Make African court more visible: call

What you need to know:

Justice Ore said Tanzania should be proud to host the African Court, a judicial organ of the African Union which relocated its headquarters in Arusha in 2007, three years after the protocol that established it became operational.

Arusha. The media has been challenged to give more visibility to the African Court on Human and Peoples’ Rights (AfCHPR) and human rights issues at large.

“Being the host country, the local media should take the lead in extensively reporting on the court and increase awareness to the general public in Tanzania and beyond its borders,” said the newly elected President of the Court Justice Sylvain Ore on Thursday.

He made the remarks during brief discussions with Dr Jim Yonazi the Managing Editor of Daily News who doubles as CEO of the government-owned Tanzania Standard Newspapers Limited during the latter’s visit to the court.

Justice Ore said Tanzania should be proud to host the African Court, a judicial organ of the African Union which relocated its headquarters in Arusha in 2007, three years after the protocol that established it became operational. “We normally get coverage from outside Africa when our own media could report better and more objectively and in line with Africa’s desire for peaceful and democratic continent,” he said.

He assured that under his tenure as the President of the Court he would extend our full cooperation to the media in Tanzania which he described as a peaceful country befitting the host of such a sensitive organ.

Justice Ore, from Ivory Coast, was elected AfCHPR President on September 5 to succeed Judge Augustino Ramadhani from Tanzania who served from 2014 in that capacity and from 2010 as a Judge of the Court.

Dr Robert Eno, the Registrar of the Court, said it was pity that the court was not even much known in its host city Arusha and Tanzania in general and called on the media to sensitise the public not only on its activities but on human rights issues.

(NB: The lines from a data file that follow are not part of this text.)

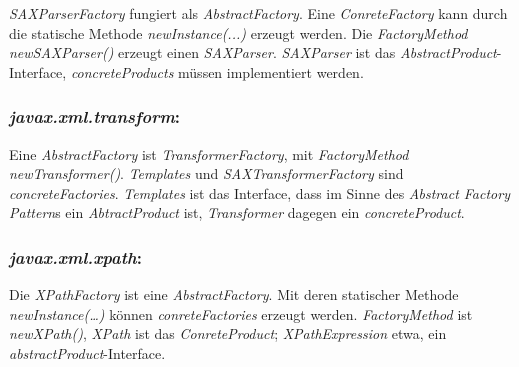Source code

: \documentclass[a4paper]{article}
\begin{document}
	\textit{SAXParserFactory} fungiert als \textit{AbstractFactory}. 
	Eine \textit{ConreteFactory} kann durch die statische Methode \textit{newInstance(...)} erzeugt werden.
	Die \textit{FactoryMethod newSAXParser()} erzeugt einen \textit{SAXParser}. \textit{SAXParser} ist das \textit{AbstractProduct}-Interface, 
	\textit{concreteProducts} müssen implementiert werden.
	
	\subsubsection*{\textit{javax.xml.transform}:} 
	
	Eine \textit{AbstractFactory} ist \textit{TransformerFactory}, mit \textit{FactoryMethod newTransformer()}. 
	\textit{Templates} und \textit{SAXTransformerFactory} sind \textit{concreteFactories}. \textit{Templates} ist das Interface, 
	dass im Sinne des \emph{Abstract Factory Pattern}s ein \textit{AbtractProduct} ist, \textit{Transformer} dagegen ein
	\textit{concreteProduct}.
	
	\subsubsection*{\textit{javax.xml.xpath}:}
	
	Die \textit{XPathFactory} ist eine \textit{AbstractFactory}. Mit deren statischer Methode \textit{newInstance(\dots)} können \textit{conreteFactories} erzeugt werden.
	\textit{FactoryMethod} ist \textit{newXPath()}, \textit{XPath} ist das \textit{ConreteProduct}; \textit{XPathExpression} etwa, ein \textit{abstractProduct}-Interface.
	
	
\end{document}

Dr Yonazi, who became the first CEO of a local media house to visit the court, said TSN was committed to informing Tanzanians about the institution and its mission. “We have to inform the public on what the court is doing in pushing on the human rights agenda and fight for democracy in the society,” he told reporters here. Upon being elected President of the Court 18 days ago, Justice Ore said he would traverse the entire African continent to make it much known.

However, he played down perception that the judicial organ was being shunned by many countries with poor records of human rights. “Do not emphasise too much on the reluctance of the African states to ratify on the protocol (that established the court). In the last six years alone, we have received 126 applications against only one between 2002 and 2010,” he told The Citizen.